◆ The task
In full and unaltered, output the records below.

(Stored data)

____

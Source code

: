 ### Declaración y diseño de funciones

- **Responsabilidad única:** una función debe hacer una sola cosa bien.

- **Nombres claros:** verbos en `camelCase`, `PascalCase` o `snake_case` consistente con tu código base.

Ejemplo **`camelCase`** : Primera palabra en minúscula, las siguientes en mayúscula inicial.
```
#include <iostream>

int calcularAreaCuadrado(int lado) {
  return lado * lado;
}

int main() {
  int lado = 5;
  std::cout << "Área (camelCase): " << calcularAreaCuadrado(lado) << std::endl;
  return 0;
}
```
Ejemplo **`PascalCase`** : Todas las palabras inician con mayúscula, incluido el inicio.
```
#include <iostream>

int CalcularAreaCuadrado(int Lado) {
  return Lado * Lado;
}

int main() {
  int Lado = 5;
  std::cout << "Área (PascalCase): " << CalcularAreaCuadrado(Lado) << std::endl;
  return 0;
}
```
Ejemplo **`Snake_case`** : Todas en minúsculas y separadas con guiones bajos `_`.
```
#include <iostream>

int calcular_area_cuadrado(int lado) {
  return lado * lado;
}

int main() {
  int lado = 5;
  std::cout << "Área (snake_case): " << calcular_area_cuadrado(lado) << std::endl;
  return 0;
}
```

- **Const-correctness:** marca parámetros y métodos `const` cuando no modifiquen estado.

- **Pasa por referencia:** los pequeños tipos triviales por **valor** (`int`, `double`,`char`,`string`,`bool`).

____

◆ Answer to this task
Source code

: ### Declaración y diseño de funciones

- **Responsabilidad única:** una función debe hacer una sola cosa bien.

- **Nombres claros:** verbos en `camelCase`, `PascalCase` o `snake_case` consistente con tu código base.

Ejemplo **`camelCase`** : Primera palabra en minúscula, las siguientes en mayúscula inicial.
```
#include <iostream>

int calcularAreaCuadrado(int lado) {
  return lado * lado;
}

int main() {
  int lado = 5;
  std::cout << "Área (camelCase): " << calcularAreaCuadrado(lado) << std::endl;
  return 0;
}
```
Ejemplo **`PascalCase`** : Todas las palabras inician con mayúscula, incluido el inicio.
```
#include <iostream>

int CalcularAreaCuadrado(int Lado) {
  return Lado * Lado;
}

int main() {
  int Lado = 5;
  std::cout << "Área (PascalCase): " << CalcularAreaCuadrado(Lado) << std::endl;
  return 0;
}
```
Ejemplo **`Snake_case`** : Todas en minúsculas y separadas con guiones bajos `_`.
```
#include <iostream>

int calcular_area_cuadrado(int lado) {
  return lado * lado;
}

int main() {
  int lado = 5;
  std::cout << "Área (snake_case): " << calcular_area_cuadrado(lado) << std::endl;
  return 0;
}
```

- **Const-correctness:** marca parámetros y métodos `const` cuando no modifiquen estado.

- **Pasa por referencia:** los pequeños tipos triviales por **valor** (`int`, `double`,`char`,`string`,`bool`).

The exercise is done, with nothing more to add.